Studio album by Judy Collins
- Released: September 20, 1994
- Genre: Christmas; folk;
- Length: 46:17
- Label: Mesa
- Producer: Alan Silverman; Judy Collins;

Judy Collins chronology
| Judy Sings Dylan... Just Like a Woman (1993) | Come Rejoice! A Judy Collins Christmas (1994) | Live at Newport (1994) |

= Come Rejoice! A Judy Collins Christmas =

Come Rejoice!

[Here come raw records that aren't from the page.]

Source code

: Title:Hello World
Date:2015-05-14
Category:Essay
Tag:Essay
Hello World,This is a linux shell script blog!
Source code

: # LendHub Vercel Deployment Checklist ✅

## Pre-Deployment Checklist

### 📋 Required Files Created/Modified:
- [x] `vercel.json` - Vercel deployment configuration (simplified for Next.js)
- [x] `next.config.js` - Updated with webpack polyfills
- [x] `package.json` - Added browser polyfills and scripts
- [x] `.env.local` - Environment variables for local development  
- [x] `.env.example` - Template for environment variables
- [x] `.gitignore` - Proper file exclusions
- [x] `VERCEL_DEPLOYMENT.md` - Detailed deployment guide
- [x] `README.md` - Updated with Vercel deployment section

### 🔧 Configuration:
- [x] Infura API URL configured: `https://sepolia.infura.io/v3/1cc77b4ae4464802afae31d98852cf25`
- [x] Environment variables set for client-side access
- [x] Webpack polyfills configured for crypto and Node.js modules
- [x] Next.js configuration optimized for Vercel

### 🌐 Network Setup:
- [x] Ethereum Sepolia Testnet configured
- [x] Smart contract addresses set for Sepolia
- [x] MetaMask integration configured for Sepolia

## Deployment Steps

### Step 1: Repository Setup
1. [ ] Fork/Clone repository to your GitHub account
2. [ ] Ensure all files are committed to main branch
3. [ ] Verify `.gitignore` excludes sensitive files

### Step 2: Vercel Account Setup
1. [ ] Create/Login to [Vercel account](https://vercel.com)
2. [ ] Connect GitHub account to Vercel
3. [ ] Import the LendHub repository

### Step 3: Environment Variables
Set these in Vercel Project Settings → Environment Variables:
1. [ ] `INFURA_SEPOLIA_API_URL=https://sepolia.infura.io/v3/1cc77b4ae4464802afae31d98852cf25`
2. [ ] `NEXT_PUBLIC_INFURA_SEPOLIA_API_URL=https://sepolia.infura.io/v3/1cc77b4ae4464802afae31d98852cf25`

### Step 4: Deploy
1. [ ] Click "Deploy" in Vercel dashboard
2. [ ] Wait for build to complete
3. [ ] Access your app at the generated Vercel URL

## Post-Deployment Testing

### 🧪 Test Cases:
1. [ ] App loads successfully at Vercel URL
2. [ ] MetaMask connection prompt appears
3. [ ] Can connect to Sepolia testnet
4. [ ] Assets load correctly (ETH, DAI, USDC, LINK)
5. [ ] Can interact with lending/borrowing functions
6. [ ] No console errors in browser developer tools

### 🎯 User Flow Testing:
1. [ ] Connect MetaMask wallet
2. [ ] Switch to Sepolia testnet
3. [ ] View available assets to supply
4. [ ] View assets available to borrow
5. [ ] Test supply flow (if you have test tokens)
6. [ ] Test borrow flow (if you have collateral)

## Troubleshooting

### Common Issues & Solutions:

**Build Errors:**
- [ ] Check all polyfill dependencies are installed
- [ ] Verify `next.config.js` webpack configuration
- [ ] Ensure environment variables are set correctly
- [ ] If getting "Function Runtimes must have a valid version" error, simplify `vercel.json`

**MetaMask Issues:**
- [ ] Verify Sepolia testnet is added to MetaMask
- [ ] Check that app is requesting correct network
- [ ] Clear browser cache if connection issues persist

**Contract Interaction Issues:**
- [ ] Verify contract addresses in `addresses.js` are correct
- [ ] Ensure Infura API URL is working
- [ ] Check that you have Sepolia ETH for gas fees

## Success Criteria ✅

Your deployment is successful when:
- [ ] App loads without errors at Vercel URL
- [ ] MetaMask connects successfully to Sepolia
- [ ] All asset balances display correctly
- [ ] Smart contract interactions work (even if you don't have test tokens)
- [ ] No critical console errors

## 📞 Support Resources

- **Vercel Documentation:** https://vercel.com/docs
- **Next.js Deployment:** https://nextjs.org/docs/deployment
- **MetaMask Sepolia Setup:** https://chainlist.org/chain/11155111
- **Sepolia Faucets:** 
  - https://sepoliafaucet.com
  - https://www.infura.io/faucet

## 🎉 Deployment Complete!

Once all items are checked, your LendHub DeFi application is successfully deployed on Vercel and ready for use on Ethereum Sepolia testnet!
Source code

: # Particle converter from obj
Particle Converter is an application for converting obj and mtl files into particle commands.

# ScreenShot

A Judy Collins Christmas is the twenty-second studio and Christmas album by American singer-songwriter Judy Collins, released on September 20, 1994, by Mesa Recordings.

==Overview==
In fact, this is the first Christmas album in Collins' career, if you do not take into account 1985 album Amazing Grace, which, although released in the midst of the Christmas season with the appropriate design and title, had little of the Christmas mood.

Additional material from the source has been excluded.